Test No. 14 was subjected to the two-stage tempering; since the C content was 0.20% which was less than the lower limit of the present invention, the number of coarse cementite particles CN was less than 100 particles/100 µm². Test No. 16 was also subjected to the two-stage tempering; since the LMPH of the high-temperature tempering was too high, the yield strength YS was too low.
FIG. 1 is a diagram to show the result of Table 3 as a relationship between yield strength YS and K_1SSC. In general, it is well known that in a low alloy steel, K_1SSC tends to decrease as yield strength YS increases. However, in FIG. 1, it was made clear that the steel pipe of the present invention showed a higher K_1SSC at a same yield strength.
As aforementioned, the embodiment of the present invention has been explained. However, the aforementioned embodiment is merely an exemplification for carrying out the present invention.
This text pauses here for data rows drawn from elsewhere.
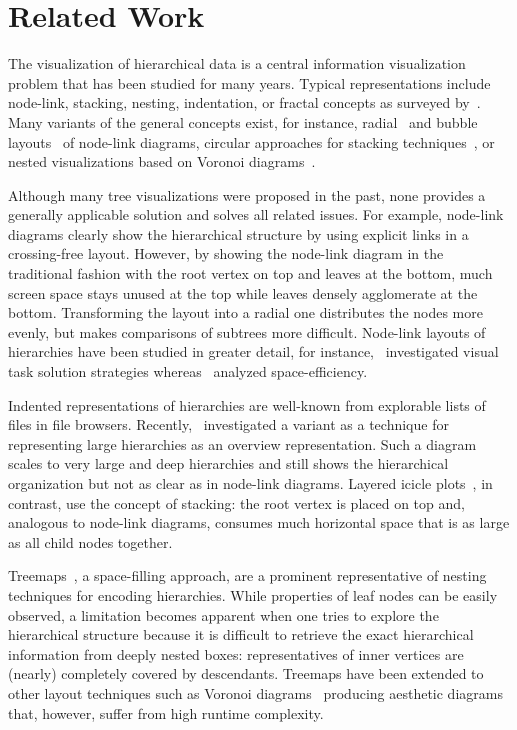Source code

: \documentclass[journal]{vgtc}                %
\begin{document}
\section{Related Work}

The visualization of hierarchical data is a central information visualization problem that has been studied for many years. Typical representations include node-link, stacking, nesting, indentation, or fractal concepts as surveyed by~\cite{Schulz:11,Schulz_CGA:11}. Many variants of the general concepts exist, for instance, radial~\cite{Battista:99,Eades:92} and bubble layouts~\cite{Grivet:04,Lin:07} of node-link diagrams, circular approaches for stacking techniques~\cite{Andrews:98,Stasko:00,Yang:03}, or nested visualizations based on Voronoi diagrams~\cite{Balzer:05,Nocaj:12}.

Although many tree visualizations were proposed in the past, none provides a generally applicable solution and solves all related issues. For example, node-link diagrams clearly show the hierarchical structure by using explicit links in a crossing-free layout. However, by showing the node-link diagram in the traditional fashion with the root vertex on top and leaves at the bottom, much screen space stays unused at the top while leaves densely agglomerate at the bottom. Transforming the layout into a radial one distributes the nodes more evenly, but makes comparisons of subtrees more difficult. Node-link layouts of hierarchies have been studied in greater detail, for instance,~\cite{Burch:11} investigated visual task solution strategies whereas~\cite{McGuffin:09} analyzed space-efficiency. 

Indented representations of hierarchies are well-known from explorable lists of files in file browsers. Recently,~\cite{Burch_ISVC:10} investigated a variant as a technique for representing large hierarchies as an overview representation. Such a diagram scales to very large and deep hierarchies and still shows the hierarchical organization but not as clear as in node-link diagrams. Layered icicle plots~\cite{Kruskal:83}, in contrast, use the concept of stacking: the root vertex is placed on top and, analogous to node-link diagrams, consumes much horizontal space that is as large as all child nodes together.

Treemaps~\cite{Shneiderman:92}, a space-filling approach, are a prominent representative of nesting techniques for encoding hierarchies. While properties of leaf nodes can be easily observed, a limitation becomes apparent when one tries to explore the hierarchical structure because it is difficult to retrieve the exact hierarchical information from deeply nested boxes: representatives of inner vertices are (nearly) completely covered by descendants. Treemaps have been extended to other layout techniques such as Voronoi diagrams~\cite{Balzer:05,Nocaj:12} producing aesthetic diagrams that, however, suffer from high runtime complexity. 
\end{document}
Accordingly, the present invention is not limited to the aforementioned embodiment, and the aforementioned embodiment can be appropriately modified and carried out without departing from the scope of the present invention.

Claims

A low alloy oil-well steel pipe characterized by comprising a chemical composition consisting of:
in mass%,
C: 0.25 to 0.35%;

Si: 0.05 to 0.50%;

Mn: 0.10 to 1.50%;

Cr: 0.40 to 1.50%;

Mo: 0.40 to 2.00%;

V: 0.05 to 0.25%;

Nb: 0.010 to 0.040%;

Ti: 0.002 to 0.050%;

sol.Al: 0.005 to 0.10%;

N: 0.007% or less;

B: 0.0001 to 0.0035%;

Ca: 0 to 0.005%; and

a balance being Fe and impurities,

the impurities including:
P: 0.020% or less;

S: 0.010% or less;

O: 0.006% or less;

Ni: 0.10% or less; and

Cu: 0.10% or less,

wherein

in a microstructure of the low alloy oil-well steel pipe, a number of cementite particles each of which has an equivalent circle diameter of 200 nm or more is 100 particles/100 µm² or more, and

a yield strength is 793 MPa or more.
The low alloy oil-well steel pipe according to claim 1, characterized in that the chemical composition contains Ca: 0.0005 to 0.005%.